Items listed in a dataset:
•••

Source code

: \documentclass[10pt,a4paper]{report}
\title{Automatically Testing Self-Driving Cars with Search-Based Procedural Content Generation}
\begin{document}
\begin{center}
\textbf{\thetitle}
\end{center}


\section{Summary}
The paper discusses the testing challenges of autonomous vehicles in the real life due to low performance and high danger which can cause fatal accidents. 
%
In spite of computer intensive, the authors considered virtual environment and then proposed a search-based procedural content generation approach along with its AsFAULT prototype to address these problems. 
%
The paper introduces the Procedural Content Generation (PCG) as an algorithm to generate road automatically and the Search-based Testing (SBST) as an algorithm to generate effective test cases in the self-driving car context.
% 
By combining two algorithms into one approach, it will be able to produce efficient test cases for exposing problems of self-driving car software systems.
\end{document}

•••

● What you are asked to do: Whenever a line in the data above contains the word "approach", include it in the tally, and report only the final number.

● Result for this exercise: 2